Description of the task | In the data below, find the line containing "发表于 2024-9-10 23:12", then set down that line and every later line up to and including the line containing "我去年就抱怨没pro，今年年初买了现在告诉我年底来pro。", exactly.

***** Entries shown

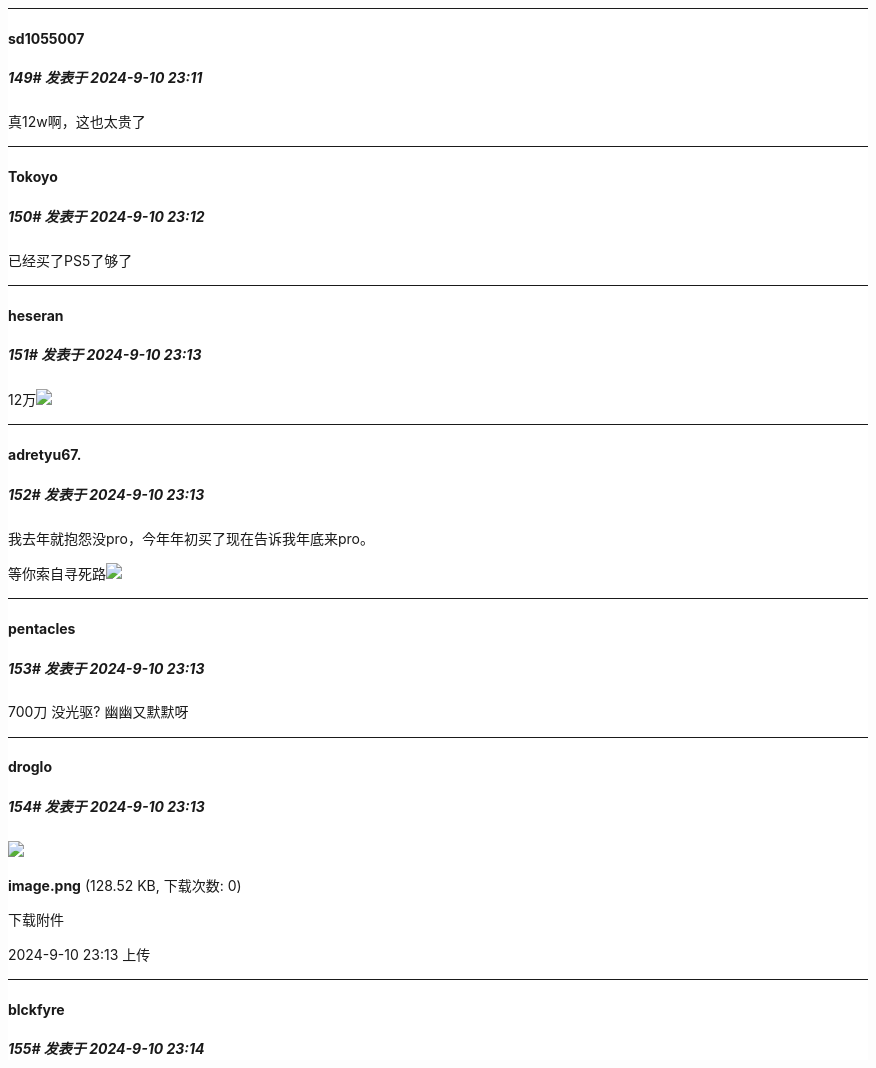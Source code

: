 *****

####  sd1055007  
##### 149#       发表于 2024-9-10 23:11

真12w啊，这也太贵了

*****

####  Tokoyo  
##### 150#       发表于 2024-9-10 23:12

已经买了PS5了够了


*****

####  heseran  
##### 151#       发表于 2024-9-10 23:13

12万<img src="https://static.saraba1st.com/image/smiley/face2017/067.png" referrerpolicy="no-referrer">

*****

####  adretyu67.  
##### 152#       发表于 2024-9-10 23:13

我去年就抱怨没pro，今年年初买了现在告诉我年底来pro。

等你索自寻死路<img src="https://static.saraba1st.com/image/smiley/face2017/048.png" referrerpolicy="no-referrer">

*****

####  pentacles  
##### 153#       发表于 2024-9-10 23:13

700刀 没光驱? 幽幽又默默呀

*****

####  droglo  
##### 154#       发表于 2024-9-10 23:13

<img src="https://img.saraba1st.com/forum/202409/10/231346om02mo9p9typ23ep.png" referrerpolicy="no-referrer">

<strong>image.png</strong> (128.52 KB, 下载次数: 0)

下载附件

2024-9-10 23:13 上传

*****

####  blckfyre  
##### 155#       发表于 2024-9-10 23:14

**********

Written response |
##### 150#       发表于 2024-9-10 23:12

已经买了PS5了够了


*****

####  heseran  
##### 151#       发表于 2024-9-10 23:13

12万<img src="https://static.saraba1st.com/image/smiley/face2017/067.png" referrerpolicy="no-referrer">

*****

####  adretyu67.  
##### 152#       发表于 2024-9-10 23:13

我去年就抱怨没pro，今年年初买了现在告诉我年底来pro。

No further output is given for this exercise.